• [Exercise instructions] Below are several records. Retype exactly those lines running from the one with "model for diamond-structure" through the one with "The first model", end lines included, and no others.

[Document images with source code]
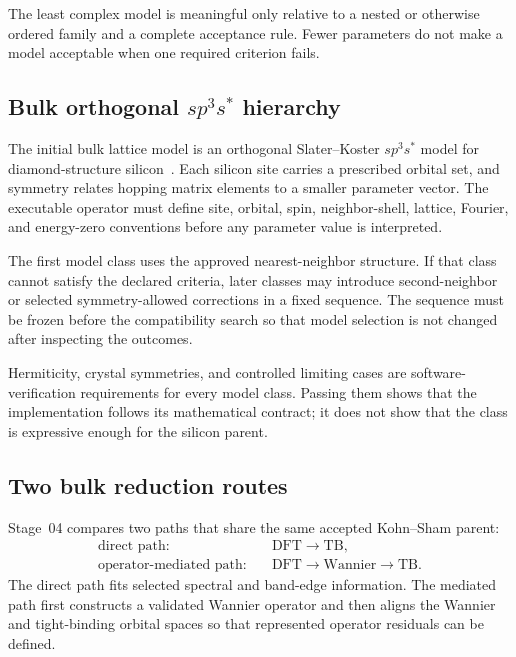 The least complex model is meaningful only relative to a nested or otherwise
ordered family and a complete acceptance rule. Fewer parameters do not make a
model acceptable when one required criterion fails.

\subsection{Bulk orthogonal \texorpdfstring{$sp^3s^{\ast}$}{sp3s*} hierarchy}


The initial bulk lattice model is an orthogonal Slater--Koster
$sp^3s^{\ast}$ model for diamond-structure
silicon~\cite{slater1954,vogl1983}. Each silicon site carries a
prescribed orbital set, and symmetry relates hopping matrix elements to a
smaller parameter vector. The executable operator must define site, orbital,
spin, neighbor-shell, lattice, Fourier, and energy-zero conventions before any
parameter value is interpreted.

The first model class uses the approved nearest-neighbor structure. If that
class cannot satisfy the declared criteria, later classes may introduce
second-neighbor or selected symmetry-allowed corrections in a fixed sequence.
The sequence must be frozen before the compatibility search so that model
selection is not changed after inspecting the outcomes.

Hermiticity, crystal symmetries, and controlled limiting cases are
software-verification requirements for every model class. Passing them shows
that the implementation follows its mathematical contract; it does not show
that the class is expressive enough for the silicon parent.

\subsection{Two bulk reduction routes}


Stage~04 compares two paths that share the same accepted Kohn--Sham parent:
\begin{align}
  \text{direct path:}\quad
  &\mathrm{DFT}\longrightarrow\mathrm{TB},\\
  \text{operator-mediated path:}\quad
  &\mathrm{DFT}\longrightarrow\mathrm{Wannier}
    \longrightarrow\mathrm{TB}.
\end{align}
The direct path fits selected spectral and band-edge information. The mediated
path first constructs a validated Wannier operator and then aligns the
Wannier and tight-binding orbital spaces so that represented operator residuals
can be defined.

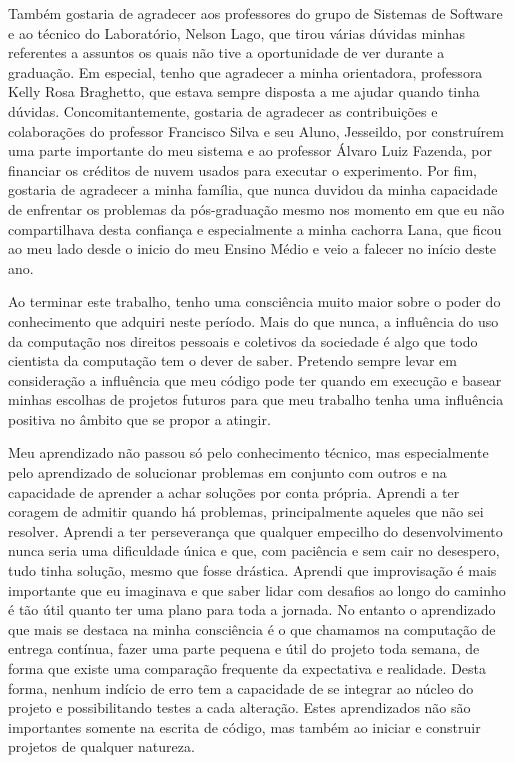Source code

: \documentclass[11pt,twoside,a4paper]{book}
\begin{document}
 Também gostaria de agradecer aos professores do grupo de Sistemas de Software e ao técnico do Laboratório, Nelson Lago, que tirou várias dúvidas minhas referentes a assuntos os quais não tive a oportunidade de ver durante a graduação. Em especial, tenho que agradecer a minha orientadora, professora Kelly Rosa Braghetto, que estava sempre disposta a me ajudar quando tinha dúvidas. Concomitantemente, gostaria de agradecer as contribuições e colaborações do professor Francisco Silva e seu Aluno, Jesseildo, por construírem uma parte importante do meu sistema e ao professor Álvaro Luiz Fazenda, por financiar os créditos de nuvem usados para executar o experimento. Por fim, gostaria de agradecer a minha família, que nunca duvidou da minha capacidade de enfrentar os problemas da pós-graduação mesmo nos momento em que eu não compartilhava desta confiança e especialmente a minha cachorra Lana, que ficou ao meu lado desde o inicio do meu Ensino Médio e veio a falecer no início deste ano. 
 
 Ao terminar este trabalho, tenho uma consciência muito maior sobre o poder do conhecimento que adquiri neste período. Mais do que nunca, a influência do uso da computação nos direitos pessoais e coletivos da sociedade é algo que todo cientista da computação tem o dever de saber. Pretendo sempre levar em consideração a influência que meu código pode ter quando em execução e basear minhas escolhas de projetos futuros para que meu trabalho tenha uma influência positiva no âmbito que se propor a atingir.
 
 Meu aprendizado não passou só pelo conhecimento técnico, mas especialmente pelo aprendizado de solucionar problemas em conjunto com outros e na capacidade de aprender a achar soluções por conta própria. Aprendi a ter coragem de admitir quando há problemas, principalmente aqueles que não sei resolver. Aprendi a ter perseverança que qualquer empecilho do desenvolvimento nunca seria uma dificuldade única e que, com paciência e sem cair no desespero, tudo tinha solução, mesmo que fosse drástica. Aprendi que improvisação é mais importante que eu imaginava e que saber lidar com desafios ao longo do caminho é tão útil quanto ter uma plano para toda a jornada. No entanto o aprendizado que mais se destaca na minha consciência é o que chamamos na computação de entrega contínua, fazer uma parte pequena e útil do projeto toda semana, de forma que existe uma comparação frequente da expectativa e realidade. Desta forma, nenhum indício de erro tem a capacidade de se integrar ao núcleo do projeto e possibilitando testes a cada alteração. Estes aprendizados não são importantes somente na escrita de código, mas também ao iniciar e construir projetos de qualquer natureza. 
 
\end{document}
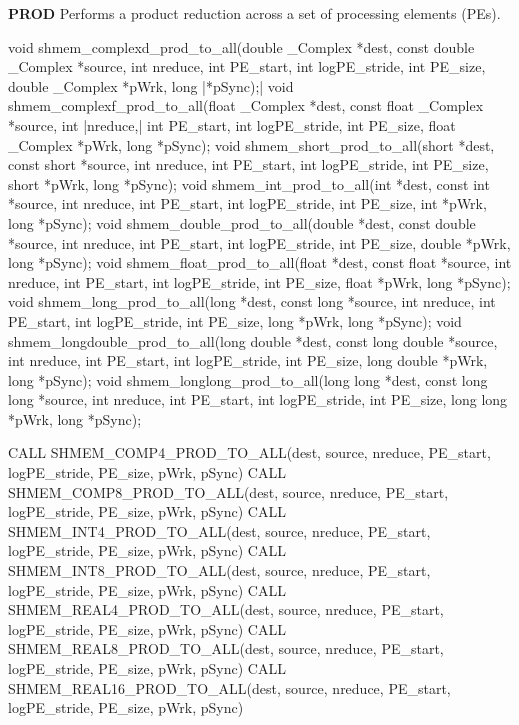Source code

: \begin{apidefinition}
\bigskip
\textbf{PROD} \newline
Performs a product reduction across a set of processing elements (\acp{PE}).\newline
\begin{Csynopsis}
void shmem_complexd_prod_to_all(double _Complex *dest, const double _Complex *source, int nreduce, int PE_start, int logPE_stride, int PE_size, double _Complex *pWrk, long |\mbox{*pSync);}|
void shmem_complexf_prod_to_all(float _Complex *dest, const float _Complex *source, int |\mbox{nreduce,}| int PE_start, int logPE_stride, int PE_size, float _Complex *pWrk, long *pSync);
void shmem_short_prod_to_all(short *dest, const short *source, int nreduce, int PE_start, int logPE_stride, int PE_size, short *pWrk, long *pSync);
void shmem_int_prod_to_all(int *dest, const int *source, int nreduce, int PE_start, int logPE_stride, int PE_size, int *pWrk, long *pSync);
void shmem_double_prod_to_all(double *dest, const double *source, int nreduce, int PE_start, int logPE_stride, int PE_size, double *pWrk, long *pSync);
void shmem_float_prod_to_all(float *dest, const float *source, int nreduce, int PE_start, int logPE_stride, int PE_size, float *pWrk, long *pSync);
void shmem_long_prod_to_all(long *dest, const long *source, int nreduce, int PE_start, int logPE_stride, int PE_size, long *pWrk, long *pSync);
void shmem_longdouble_prod_to_all(long double *dest, const long double *source, int nreduce, int PE_start, int logPE_stride, int PE_size, long double *pWrk, long *pSync);
void shmem_longlong_prod_to_all(long long *dest, const long long *source, int nreduce, int PE_start, int logPE_stride, int PE_size, long long *pWrk, long *pSync);
\end{Csynopsis}

\begin{Fsynopsis}
CALL SHMEM_COMP4_PROD_TO_ALL(dest, source, nreduce, PE_start, logPE_stride, PE_size, pWrk, pSync)
CALL SHMEM_COMP8_PROD_TO_ALL(dest, source, nreduce, PE_start, logPE_stride, PE_size, pWrk, pSync)
CALL SHMEM_INT4_PROD_TO_ALL(dest, source, nreduce, PE_start, logPE_stride, PE_size, pWrk, pSync)
CALL SHMEM_INT8_PROD_TO_ALL(dest, source, nreduce, PE_start, logPE_stride, PE_size, pWrk, pSync)
CALL SHMEM_REAL4_PROD_TO_ALL(dest, source, nreduce, PE_start, logPE_stride, PE_size, pWrk, pSync)
CALL SHMEM_REAL8_PROD_TO_ALL(dest, source, nreduce, PE_start, logPE_stride, PE_size, pWrk, pSync)
CALL SHMEM_REAL16_PROD_TO_ALL(dest, source, nreduce, PE_start, logPE_stride, PE_size, pWrk, pSync)
\end{Fsynopsis}


\end{apidefinition}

• [Task answer]
$sp^3s^{\ast}$ model for diamond-structure
silicon~\cite{slater1954,vogl1983}. Each silicon site carries a
prescribed orbital set, and symmetry relates hopping matrix elements to a
smaller parameter vector. The executable operator must define site, orbital,
spin, neighbor-shell, lattice, Fourier, and energy-zero conventions before any
parameter value is interpreted.

The first model class uses the approved nearest-neighbor structure. If that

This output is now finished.